**THE DATA**:
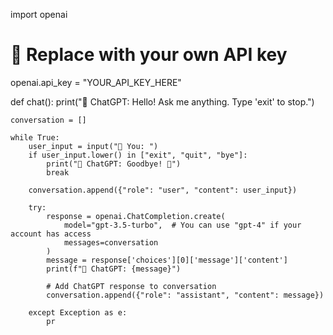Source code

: import openai

# 🔐 Replace with your own API key
openai.api_key = "YOUR_API_KEY_HERE"

def chat():
    print("🤖 ChatGPT: Hello! Ask me anything. Type 'exit' to stop.")

    conversation = []

    while True:
        user_input = input("👤 You: ")
        if user_input.lower() in ["exit", "quit", "bye"]:
            print("🤖 ChatGPT: Goodbye! 👋")
            break

        conversation.append({"role": "user", "content": user_input})

        try:
            response = openai.ChatCompletion.create(
                model="gpt-3.5-turbo",  # You can use "gpt-4" if your account has access
                messages=conversation
            )
            message = response['choices'][0]['message']['content']
            print(f"🤖 ChatGPT: {message}")

            # Add ChatGPT response to conversation
            conversation.append({"role": "assistant", "content": message})

        except Exception as e:
            pr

**WHAT THIS TASK INVOLVES**: Please reproduce each line of the listing above exactly, skipping pictures.

**COMPLETED EXERCISE**:
Source code

: import openai

# 🔐 Replace with your own API key
openai.api_key = "YOUR_API_KEY_HERE"

def chat():
    print("🤖 ChatGPT: Hello! Ask me anything. Type 'exit' to stop.")

    conversation = []

    while True:
        user_input = input("👤 You: ")
        if user_input.lower() in ["exit", "quit", "bye"]:
            print("🤖 ChatGPT: Goodbye! 👋")
            break

        conversation.append({"role": "user", "content": user_input})

        try:
            response = openai.ChatCompletion.create(
                model="gpt-3.5-turbo",  # You can use "gpt-4" if your account has access
                messages=conversation
            )
            message = response['choices'][0]['message']['content']
            print(f"🤖 ChatGPT: {message}")

            # Add ChatGPT response to conversation
            conversation.append({"role": "assistant", "content": message})

        except Exception as e:
            pr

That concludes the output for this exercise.